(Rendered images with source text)
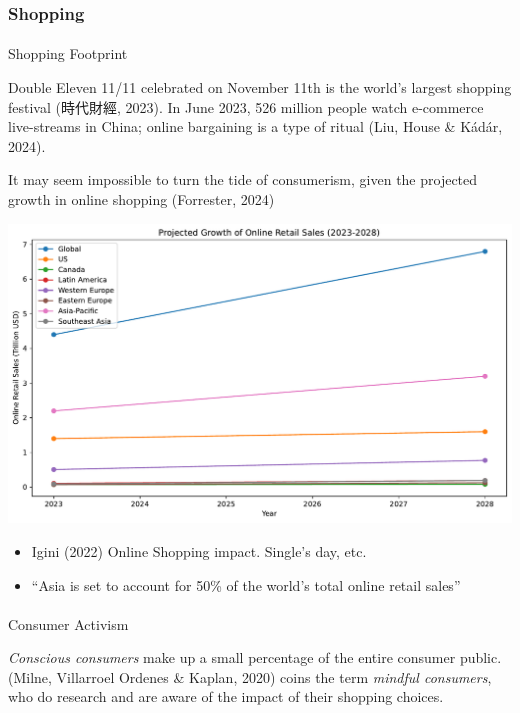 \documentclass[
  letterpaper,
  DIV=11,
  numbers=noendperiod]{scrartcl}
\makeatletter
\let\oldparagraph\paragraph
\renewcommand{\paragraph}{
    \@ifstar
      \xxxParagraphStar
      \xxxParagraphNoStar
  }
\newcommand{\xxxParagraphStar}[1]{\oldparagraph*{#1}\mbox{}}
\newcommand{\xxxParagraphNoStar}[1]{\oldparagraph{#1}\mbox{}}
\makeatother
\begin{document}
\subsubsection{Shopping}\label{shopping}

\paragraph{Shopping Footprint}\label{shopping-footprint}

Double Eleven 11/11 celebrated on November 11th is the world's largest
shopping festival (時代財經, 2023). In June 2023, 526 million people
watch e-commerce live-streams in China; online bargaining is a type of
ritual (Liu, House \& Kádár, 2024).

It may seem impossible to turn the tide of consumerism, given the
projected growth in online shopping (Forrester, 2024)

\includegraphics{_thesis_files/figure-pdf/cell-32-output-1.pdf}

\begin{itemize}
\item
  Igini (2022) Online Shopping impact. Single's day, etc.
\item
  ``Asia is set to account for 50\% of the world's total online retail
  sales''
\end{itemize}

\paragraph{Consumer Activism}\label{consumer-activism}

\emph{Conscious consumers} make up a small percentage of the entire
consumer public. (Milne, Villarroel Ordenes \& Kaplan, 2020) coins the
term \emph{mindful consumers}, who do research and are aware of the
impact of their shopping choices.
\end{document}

• _EXERCISE PROMPT_
Nothing but the lines from the one with "consumer public. (Milne, Villarroel" to the last line of the data should appear in the answer, each exactly as it stands.

• _RESPONSE_
consumer public. (Milne, Villarroel Ordenes \& Kaplan, 2020) coins the
term \emph{mindful consumers}, who do research and are aware of the
impact of their shopping choices.
\end{document}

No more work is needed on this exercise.